A follow up to Nelson Mandela’s bestselling autobiography Long Walk to Freedom is to be published posthumously, detailing his years as South African president and to act as a “rallying cry” for democracy in Africa.
The book, which is currently untitled but which he provisionally called The Presidential Years, will be published in 2016.
His widow Graça Machel revealed after the publication of Long Walk to Freedom it had always been Mandela’s intention to publish a book about the years in government.

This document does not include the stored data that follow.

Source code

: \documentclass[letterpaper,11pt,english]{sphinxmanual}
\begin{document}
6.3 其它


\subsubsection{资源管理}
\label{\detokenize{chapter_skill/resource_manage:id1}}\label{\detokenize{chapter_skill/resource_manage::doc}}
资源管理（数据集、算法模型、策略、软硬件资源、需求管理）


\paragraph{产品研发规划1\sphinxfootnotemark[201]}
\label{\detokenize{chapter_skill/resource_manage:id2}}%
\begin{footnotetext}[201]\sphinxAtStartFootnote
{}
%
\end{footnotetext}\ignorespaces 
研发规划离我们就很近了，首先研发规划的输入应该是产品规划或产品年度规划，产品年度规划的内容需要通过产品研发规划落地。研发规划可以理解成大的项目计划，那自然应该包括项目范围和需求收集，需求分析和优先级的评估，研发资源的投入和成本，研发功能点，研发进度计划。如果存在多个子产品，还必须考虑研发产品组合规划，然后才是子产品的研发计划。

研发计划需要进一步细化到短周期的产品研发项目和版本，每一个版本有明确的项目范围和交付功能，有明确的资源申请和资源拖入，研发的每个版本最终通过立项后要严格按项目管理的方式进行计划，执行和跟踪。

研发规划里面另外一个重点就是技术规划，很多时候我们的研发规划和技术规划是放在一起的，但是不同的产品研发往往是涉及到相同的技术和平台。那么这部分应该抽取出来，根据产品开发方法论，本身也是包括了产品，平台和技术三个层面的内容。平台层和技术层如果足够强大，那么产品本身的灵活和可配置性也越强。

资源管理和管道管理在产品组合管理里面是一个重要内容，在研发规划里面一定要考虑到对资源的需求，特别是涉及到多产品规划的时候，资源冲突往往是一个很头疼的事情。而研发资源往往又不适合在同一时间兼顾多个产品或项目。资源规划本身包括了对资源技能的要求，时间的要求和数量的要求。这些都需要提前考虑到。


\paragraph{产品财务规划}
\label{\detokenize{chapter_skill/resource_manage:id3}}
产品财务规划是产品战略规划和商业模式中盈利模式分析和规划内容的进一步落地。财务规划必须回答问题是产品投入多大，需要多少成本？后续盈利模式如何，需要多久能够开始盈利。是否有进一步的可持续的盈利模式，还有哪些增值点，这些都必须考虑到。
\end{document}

Yet he died in 2013 with the manuscript unfinished.
The archives of the Nelson Mandela Foundation contain a “substantial but incomplete” personally written draft of the book, which he started working on in 1998, three years after the publication of the original.
Publisher Pan Macmillan said: “This manuscript, together with other, extensive archive material, will be brought together to offer the president’s unique perspective on the first democratically elected government in South Africa’s history”.
The book “will be candid and clear-eyed about the difficulties he faced while in office” starting from shortly after the original leaves off, as well as about the “fault lines” that run through contemporary South Africa.
Long Walk to Freedom, which sold more than 15 million copies, detailing his early life to spending almost three decades imprisoned on Robben Island after the apartheid government labelled him and the ANC as terrorists.
Mandela became president of South Africa in 1994, four years after his release from prison, and was hailed for his work in bringing together a divided country. The book was adapted into a film starring Idris Elba as Mandela.
Georgina Morley, editorial director of Pan Macmillan, said: “This documents an extraordinary achievement. To create a democracy in South Africa and for it still to be there, however troubled, is remarkable.”
She added: “It will be a rallying cry for democracy in all of Africa and not just South Africa. It’s about taking a place with many challenges and making a functioning government.”
Pan Macmillan had worked on other books with Mandela: Conversations with Myself, Nelson Mandela By Himself: The Authorised Book of Quotations and a version of Long Walk to Freedom for children.